In truth I have fallen into the rhythm of buying one book a week and trying to hold the purchase to $5 (so $10/paycheck). That way I keep the pipeline open without breaking the bank.

Never know what cool surprises you will find with used books. Many have notes inscribed in them from people who originally gave the book as a gift. My favorite was a note from a son to a dad wishing him a happy birthday with a note that said something like "Hope this year is much better than last year; hopefully the best of your life."

Felt like dad had a tough year, maybe health wise, maybe financially, who knows, but I found it cool that his son gave the book as a gift and a birthday card. It was a paperback but I bet the dad felt it was worth $100,000.

I have found receipts, shopping lists, notes written on pieces of paper, notations in the margins. Very cool.

Ex-library books get to me the most. I am not sure why this is. I react on a gut level, an emotional level that I can't really articulate.

I am reading Elvis Costello's autobiography "Unfaithful Music & Disappearing Ink." It came from the Bruce County Public Library on 1234 MacKenzie Road, Ontario, Canada.

I hate the idea of libraries getting rid of books. I think all books should be held eternally. Just keep adding wings onto the building. But of course I don't mind being the beneficiary of this disrespect to books.

The dust jacket is always taped to the book when they come from a library, for obvious reasons. I like this. When you remove the dust jacket it erases the books external identity. I get to look at Elvis Costello's face on the front and back of the dust cover every time I pick it up. Stunning.

Here is my theory on why ex-library books get to me. The single most enjoyable thing I do is reading books. And that activity has its roots in libraries. It's where I got my start.

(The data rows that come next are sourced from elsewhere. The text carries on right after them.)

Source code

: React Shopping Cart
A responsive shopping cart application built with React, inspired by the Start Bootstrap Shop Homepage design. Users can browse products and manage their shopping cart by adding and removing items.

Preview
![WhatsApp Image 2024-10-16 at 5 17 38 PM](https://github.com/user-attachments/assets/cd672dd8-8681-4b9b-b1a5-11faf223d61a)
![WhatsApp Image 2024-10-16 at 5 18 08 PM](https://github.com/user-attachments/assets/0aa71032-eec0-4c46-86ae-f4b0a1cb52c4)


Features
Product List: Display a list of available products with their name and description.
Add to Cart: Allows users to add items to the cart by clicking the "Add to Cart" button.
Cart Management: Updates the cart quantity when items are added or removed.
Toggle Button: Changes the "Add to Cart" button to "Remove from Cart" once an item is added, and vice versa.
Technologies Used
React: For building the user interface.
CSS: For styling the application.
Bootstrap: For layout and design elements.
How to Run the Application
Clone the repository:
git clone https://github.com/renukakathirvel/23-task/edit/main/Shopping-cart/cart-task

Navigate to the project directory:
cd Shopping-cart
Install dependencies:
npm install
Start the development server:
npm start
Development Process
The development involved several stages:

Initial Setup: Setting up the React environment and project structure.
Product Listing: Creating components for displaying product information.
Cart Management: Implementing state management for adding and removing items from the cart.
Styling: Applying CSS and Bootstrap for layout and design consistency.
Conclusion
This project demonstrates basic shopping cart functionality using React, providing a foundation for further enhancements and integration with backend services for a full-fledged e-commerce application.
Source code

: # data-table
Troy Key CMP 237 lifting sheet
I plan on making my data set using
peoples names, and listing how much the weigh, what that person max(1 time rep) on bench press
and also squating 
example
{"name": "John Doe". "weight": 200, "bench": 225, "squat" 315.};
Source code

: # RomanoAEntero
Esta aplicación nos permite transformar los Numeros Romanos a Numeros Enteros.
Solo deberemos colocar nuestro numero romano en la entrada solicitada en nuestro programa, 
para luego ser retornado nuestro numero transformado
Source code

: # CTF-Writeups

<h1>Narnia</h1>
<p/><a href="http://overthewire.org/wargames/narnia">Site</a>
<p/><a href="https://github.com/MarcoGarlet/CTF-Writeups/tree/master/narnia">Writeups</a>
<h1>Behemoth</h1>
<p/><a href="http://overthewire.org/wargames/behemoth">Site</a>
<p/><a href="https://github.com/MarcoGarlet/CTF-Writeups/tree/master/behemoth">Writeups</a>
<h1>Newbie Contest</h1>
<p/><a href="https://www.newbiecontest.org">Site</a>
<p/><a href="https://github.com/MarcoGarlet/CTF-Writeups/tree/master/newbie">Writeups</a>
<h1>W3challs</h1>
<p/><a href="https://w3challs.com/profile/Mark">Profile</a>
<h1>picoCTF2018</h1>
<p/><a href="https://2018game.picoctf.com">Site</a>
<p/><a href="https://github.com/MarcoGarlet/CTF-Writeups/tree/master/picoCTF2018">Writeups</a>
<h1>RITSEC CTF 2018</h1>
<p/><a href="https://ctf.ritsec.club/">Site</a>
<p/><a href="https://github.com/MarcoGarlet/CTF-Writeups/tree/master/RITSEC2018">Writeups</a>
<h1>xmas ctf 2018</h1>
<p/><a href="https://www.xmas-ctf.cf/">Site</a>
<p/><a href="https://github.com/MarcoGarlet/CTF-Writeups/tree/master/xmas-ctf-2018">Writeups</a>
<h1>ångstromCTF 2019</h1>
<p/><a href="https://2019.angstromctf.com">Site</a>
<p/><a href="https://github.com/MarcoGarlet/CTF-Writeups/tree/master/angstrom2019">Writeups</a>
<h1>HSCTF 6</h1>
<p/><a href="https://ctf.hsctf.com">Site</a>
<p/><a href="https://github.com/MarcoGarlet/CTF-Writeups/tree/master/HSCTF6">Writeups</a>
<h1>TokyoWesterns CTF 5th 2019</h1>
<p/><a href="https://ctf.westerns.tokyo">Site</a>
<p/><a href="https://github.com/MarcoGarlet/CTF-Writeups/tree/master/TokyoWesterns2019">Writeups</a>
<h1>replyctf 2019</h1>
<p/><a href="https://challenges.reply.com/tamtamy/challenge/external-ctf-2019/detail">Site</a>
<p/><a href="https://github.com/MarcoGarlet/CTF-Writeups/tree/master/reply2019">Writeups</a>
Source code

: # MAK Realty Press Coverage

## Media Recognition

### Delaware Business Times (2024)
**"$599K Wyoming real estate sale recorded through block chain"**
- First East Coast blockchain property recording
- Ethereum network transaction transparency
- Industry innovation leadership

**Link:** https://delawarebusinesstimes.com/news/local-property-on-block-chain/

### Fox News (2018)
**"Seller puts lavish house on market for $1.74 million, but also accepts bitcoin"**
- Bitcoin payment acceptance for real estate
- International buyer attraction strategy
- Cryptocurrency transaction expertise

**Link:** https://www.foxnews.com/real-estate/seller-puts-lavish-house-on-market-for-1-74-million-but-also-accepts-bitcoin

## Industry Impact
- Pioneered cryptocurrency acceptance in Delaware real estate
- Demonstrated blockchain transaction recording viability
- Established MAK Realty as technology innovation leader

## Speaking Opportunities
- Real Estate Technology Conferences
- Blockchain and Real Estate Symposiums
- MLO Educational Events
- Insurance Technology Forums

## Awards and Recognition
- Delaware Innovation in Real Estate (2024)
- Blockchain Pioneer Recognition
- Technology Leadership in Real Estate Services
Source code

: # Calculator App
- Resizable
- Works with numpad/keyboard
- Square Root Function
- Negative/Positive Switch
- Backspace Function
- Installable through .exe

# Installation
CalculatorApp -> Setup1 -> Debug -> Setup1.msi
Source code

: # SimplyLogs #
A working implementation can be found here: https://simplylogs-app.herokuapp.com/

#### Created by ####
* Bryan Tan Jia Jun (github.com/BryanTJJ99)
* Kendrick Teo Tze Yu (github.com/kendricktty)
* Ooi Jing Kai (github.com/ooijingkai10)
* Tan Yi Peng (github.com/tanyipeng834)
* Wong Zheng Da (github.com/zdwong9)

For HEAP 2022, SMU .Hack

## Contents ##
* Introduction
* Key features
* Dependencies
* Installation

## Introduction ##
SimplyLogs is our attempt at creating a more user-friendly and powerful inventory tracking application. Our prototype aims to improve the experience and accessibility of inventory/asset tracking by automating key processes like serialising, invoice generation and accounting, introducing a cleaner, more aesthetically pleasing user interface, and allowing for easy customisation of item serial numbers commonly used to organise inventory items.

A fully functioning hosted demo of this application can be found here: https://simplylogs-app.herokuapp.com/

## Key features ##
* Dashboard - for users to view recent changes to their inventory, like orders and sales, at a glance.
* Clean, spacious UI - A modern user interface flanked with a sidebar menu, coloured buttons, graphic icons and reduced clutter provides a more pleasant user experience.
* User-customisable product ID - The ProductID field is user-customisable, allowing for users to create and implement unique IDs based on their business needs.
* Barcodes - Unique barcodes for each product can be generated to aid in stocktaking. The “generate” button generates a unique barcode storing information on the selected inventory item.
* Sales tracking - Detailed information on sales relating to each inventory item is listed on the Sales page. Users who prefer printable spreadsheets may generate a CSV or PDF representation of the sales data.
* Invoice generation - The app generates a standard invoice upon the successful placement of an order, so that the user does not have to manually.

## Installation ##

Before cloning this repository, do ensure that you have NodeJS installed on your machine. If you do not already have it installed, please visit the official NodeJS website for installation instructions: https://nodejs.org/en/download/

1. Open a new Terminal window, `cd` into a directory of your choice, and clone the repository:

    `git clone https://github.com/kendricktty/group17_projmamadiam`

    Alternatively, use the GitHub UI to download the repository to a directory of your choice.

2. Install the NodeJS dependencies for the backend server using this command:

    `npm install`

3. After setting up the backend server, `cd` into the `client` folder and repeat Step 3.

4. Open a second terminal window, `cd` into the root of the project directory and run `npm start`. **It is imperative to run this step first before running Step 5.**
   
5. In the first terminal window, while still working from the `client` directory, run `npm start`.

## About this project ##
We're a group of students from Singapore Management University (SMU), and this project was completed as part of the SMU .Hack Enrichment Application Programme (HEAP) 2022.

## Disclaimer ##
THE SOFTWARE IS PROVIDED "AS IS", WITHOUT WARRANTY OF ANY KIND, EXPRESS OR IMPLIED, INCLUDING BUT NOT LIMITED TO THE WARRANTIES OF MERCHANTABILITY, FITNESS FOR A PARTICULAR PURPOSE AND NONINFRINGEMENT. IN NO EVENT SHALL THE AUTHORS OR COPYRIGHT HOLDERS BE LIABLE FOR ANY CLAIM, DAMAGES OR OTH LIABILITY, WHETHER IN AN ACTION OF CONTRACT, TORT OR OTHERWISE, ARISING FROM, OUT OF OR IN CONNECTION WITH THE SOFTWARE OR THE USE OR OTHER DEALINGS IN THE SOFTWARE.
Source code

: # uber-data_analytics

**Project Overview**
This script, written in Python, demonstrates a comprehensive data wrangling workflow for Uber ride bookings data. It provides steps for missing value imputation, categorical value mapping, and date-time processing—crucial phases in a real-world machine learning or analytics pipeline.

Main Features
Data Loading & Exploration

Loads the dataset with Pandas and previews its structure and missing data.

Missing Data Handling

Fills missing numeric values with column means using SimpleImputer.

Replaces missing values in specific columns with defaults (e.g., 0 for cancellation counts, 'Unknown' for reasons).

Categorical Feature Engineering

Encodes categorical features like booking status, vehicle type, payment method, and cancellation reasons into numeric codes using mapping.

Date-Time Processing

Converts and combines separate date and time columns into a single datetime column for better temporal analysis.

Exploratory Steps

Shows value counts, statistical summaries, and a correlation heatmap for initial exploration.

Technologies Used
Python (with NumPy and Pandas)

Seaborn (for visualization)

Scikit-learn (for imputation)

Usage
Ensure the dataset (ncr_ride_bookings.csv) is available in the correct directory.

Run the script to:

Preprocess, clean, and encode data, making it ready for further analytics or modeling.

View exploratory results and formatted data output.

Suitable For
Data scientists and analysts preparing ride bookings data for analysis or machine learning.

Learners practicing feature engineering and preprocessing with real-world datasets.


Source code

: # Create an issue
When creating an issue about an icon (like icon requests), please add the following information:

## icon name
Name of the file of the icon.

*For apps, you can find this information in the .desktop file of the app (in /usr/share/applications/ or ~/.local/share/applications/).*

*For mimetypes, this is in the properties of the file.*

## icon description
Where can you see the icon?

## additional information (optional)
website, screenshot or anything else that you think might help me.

The Winthrop Library. I could walk down there, grab me a book to feed my soul, and go home and sit out on the second floor porch in spring and summer and read in complete peace and beauty and comfort. I did that a lot. A LOT.

In shitty, cold weather I must have read in my room but I have no memories of that. The porch was everything.

I cannot read a book with the TV on or conversation going on or music playing. I need silence. I can read magazines under those conditions but not books.

That might have come from my childhood too. It was quiet on the porch. Not a lot of traffic, not a lot of people.

I guess when something means everything to you, anything that connects back to the origins of that love will trigger emotions.

It never fails. Happens every time. And I don't end up with a lot of ex-library books so it is always a special treat.

So there you go.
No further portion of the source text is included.